Your calculation, it seems to me, is o.k. I have only the following remark:
If according to Steinmetz schematic diagram of an induction motor Rr*(1-sn)/sn*Ir^2=Pn then Rr*Ir^2=Ljr=sn*(Pn+Ljr) and sn=Ljr/(Pn+Ljr)
Now if Pinput-Ljs=Pn+Ljr then sn is o.k. However, Pinput=Pn/0.9=5555.56 and Ljs=213.33 then Pinput-Ljs=5342.2 and Pn+Ljr=5000+142.2=5142.2 W .In this case sn=0.02766.

 

[Babadag]

Usually, in IEC World, 220 V it is the line-to-neutral voltage and the line-to-line is 380 V [now according to IEC std 60038 has to be 400/231 V]

 

[Dr.D]

It is pretty hard to justify so many decimal places when the input values are not nearly so precisely given.

 

[Martin Harris]

Your calculation, it seems to me, is o.k. I have only the following remark:
If according to Steinmetz schematic diagram of an induction motor Rr*(1-sn)/sn*Ir^2=Pn then Rr*Ir^2=Ljr=sn*(Pn+Ljr) and sn=Ljr/(Pn+Ljr)
Now if Pinput-Ljs=Pn+Ljr then sn is o.k. However, Pinput=Pn/0.9=5555.56 and Ljs=213.33 then Pinput-Ljs=5342.2 and Pn+Ljr=5000+142.2=5142.2 W .In this case sn=0.02766.

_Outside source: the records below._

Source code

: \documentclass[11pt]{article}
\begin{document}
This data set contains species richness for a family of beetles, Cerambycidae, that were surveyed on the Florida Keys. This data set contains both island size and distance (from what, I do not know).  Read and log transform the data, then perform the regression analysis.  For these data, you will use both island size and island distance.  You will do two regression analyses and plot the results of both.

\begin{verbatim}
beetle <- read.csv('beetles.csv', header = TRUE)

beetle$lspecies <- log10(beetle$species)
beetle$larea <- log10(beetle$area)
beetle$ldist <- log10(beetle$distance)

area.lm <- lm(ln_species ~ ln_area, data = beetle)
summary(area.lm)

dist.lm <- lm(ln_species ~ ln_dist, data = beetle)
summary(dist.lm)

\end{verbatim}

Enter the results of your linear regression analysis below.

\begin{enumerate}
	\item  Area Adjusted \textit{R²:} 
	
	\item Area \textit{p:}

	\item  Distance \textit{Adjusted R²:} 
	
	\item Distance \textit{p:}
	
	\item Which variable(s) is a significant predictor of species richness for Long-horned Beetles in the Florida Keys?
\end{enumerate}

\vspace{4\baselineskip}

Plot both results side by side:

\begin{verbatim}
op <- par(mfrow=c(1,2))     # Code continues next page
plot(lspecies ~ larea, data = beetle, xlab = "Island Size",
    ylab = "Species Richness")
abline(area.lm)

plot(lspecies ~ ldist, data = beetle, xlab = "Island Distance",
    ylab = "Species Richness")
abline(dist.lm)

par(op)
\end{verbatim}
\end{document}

Thanks for the reply it's much appreciated.
I was told $$\frac {Ljr} {Ljs} = \frac {2} {3}$$
I was just given the following formula:
$$sn = \frac {Ljr} {Pelectromagnetic} $$
where sn = nominal slip, Ljr = 142.2222 W and Pelectromagnetic = Psn - Ljs - LFe = 5555.5555W - 213.3333W - 75W = 5267.2217 W

Hence I get sn (nominal slip) = 0.02700
I don't get where I am comitting the mistake.

 

[Martin Harris]

Usually, in IEC World, 220 V it is the line-to-neutral voltage and the line-to-line is 380 V [now according to IEC std 60038 has to be 400/231 V]

Yes, indeed, I was told that, but asked to use the stator line voltage at 220V and frequency at 50 Hz, but I get what you mean, that's right.

 

[Martin Harris]

It is pretty hard to justify so many decimal places when the input values are not nearly so precisely given.

Indeed, though the result won't change by a lot, even if I trim down the decimals.

 

[Babadag]

By-the -way, in my opinion the power losses Lfe and Ljs may be extracted from rated stator power and ventilation and friction [mechanical losses] from Pgap [then Pgap=Lv+Lmech+Pn+Ljr] neglecting Lfe for rotor where the frequence is very low [sn*fstator] and the iron losses depend on B[magnetic flux density] and frotor.